Mixe-Zoquean languages seem to be "almost" languages, whether they count as twelve or less is going to depend on where you draw the line.
Ayutla/South Highlands Mixe has 12 *native* consonants /p t ts k ʔ s ʂ h m n j w/ (with the interesting feature that /ʂ/ is the basic sibilant, /s/ is highly limited). There are, however, a bunch of loaned consonants from Spanish, plus /l/, which is mostly in loans but also the word /kulʌk/ "turkey," possibly onomatopoeic, and /kipljɤ:/ "stump" from /kipj/ "stick" plus an unidentifiable morpheme.
Sierra Popoluca has 12 /p t ts k ʔ s h m n ŋ w j/, plus a phoneme that surfaces as vowel length before consonants, vowel length and [h] word-finally, and null before the completive+"already" portmanteau [-wɨm]. Again, however, there are a bunch of Spanish loan consonants. There's also a palatalized set [tʲ dʲ ʃ tʃ ɲ], with almost all of them occurring as allophones of /t s ts n/ next to /j i/ (or before a palatalized consonant before /i/), but minorly phonemic due to loans from Spanish, loans from Spanish that fail to palatalize in the appropriate environment, rare word-final instances (whereas in Ayutla Mixe they are clearly clusters of Cj even finally), and they appear in sound symbolic expressions. Sound symbolism also has /l r/. And there's a small handful (less than a dozen, from what I can tell) of voiced sounds that appear without the following /ʔ/ that normally triggers voicing, such as the suffix /-gak/ "another/again" and /dʲa/ "no."

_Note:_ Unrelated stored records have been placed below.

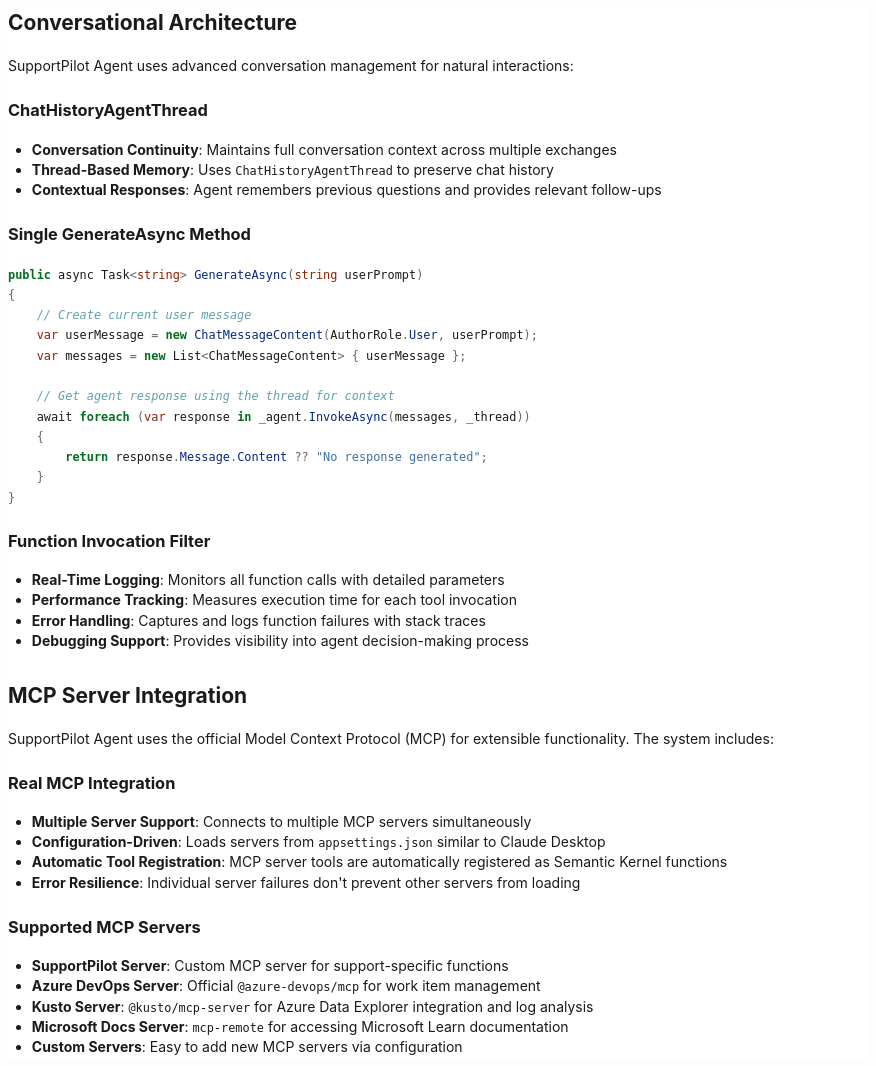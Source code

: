## Conversational Architecture

SupportPilot Agent uses advanced conversation management for natural interactions:

### **ChatHistoryAgentThread**
- **Conversation Continuity**: Maintains full conversation context across multiple exchanges
- **Thread-Based Memory**: Uses `ChatHistoryAgentThread` to preserve chat history
- **Contextual Responses**: Agent remembers previous questions and provides relevant follow-ups

### **Single GenerateAsync Method**
```csharp
public async Task<string> GenerateAsync(string userPrompt)
{
    // Create current user message
    var userMessage = new ChatMessageContent(AuthorRole.User, userPrompt);
    var messages = new List<ChatMessageContent> { userMessage };
    
    // Get agent response using the thread for context
    await foreach (var response in _agent.InvokeAsync(messages, _thread))
    {
        return response.Message.Content ?? "No response generated";
    }
}
```

### **Function Invocation Filter**
- **Real-Time Logging**: Monitors all function calls with detailed parameters
- **Performance Tracking**: Measures execution time for each tool invocation
- **Error Handling**: Captures and logs function failures with stack traces
- **Debugging Support**: Provides visibility into agent decision-making process

## MCP Server Integration

SupportPilot Agent uses the official Model Context Protocol (MCP) for extensible functionality. The system includes:

### **Real MCP Integration**
- **Multiple Server Support**: Connects to multiple MCP servers simultaneously
- **Configuration-Driven**: Loads servers from `appsettings.json` similar to Claude Desktop
- **Automatic Tool Registration**: MCP server tools are automatically registered as Semantic Kernel functions
- **Error Resilience**: Individual server failures don't prevent other servers from loading

### **Supported MCP Servers**
- **SupportPilot Server**: Custom MCP server for support-specific functions
- **Azure DevOps Server**: Official `@azure-devops/mcp` for work item management
- **Kusto Server**: `@kusto/mcp-server` for Azure Data Explorer integration and log analysis
- **Microsoft Docs Server**: `mcp-remote` for accessing Microsoft Learn documentation
- **Custom Servers**: Easy to add new MCP servers via configuration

San Miguel Chimalapa Zoque has 11 /p t ts k ʔ ʃ h m n w~ŋ j/ (the grammar lists 12, but [w] appears in onsets and [ŋ] in codas, so I see no reason to treat them as distinct phonemes). In addition to a bunch of Spanish loan consonants, are normally found as allophones of voiceless stops but they show up word-initially in some 1st person pronouns, deictics, and a few other function words regardless of context. /s f l r/ appear in Spanish loans, a tiny number of words of unknown origin, and in sound symbolic expressions.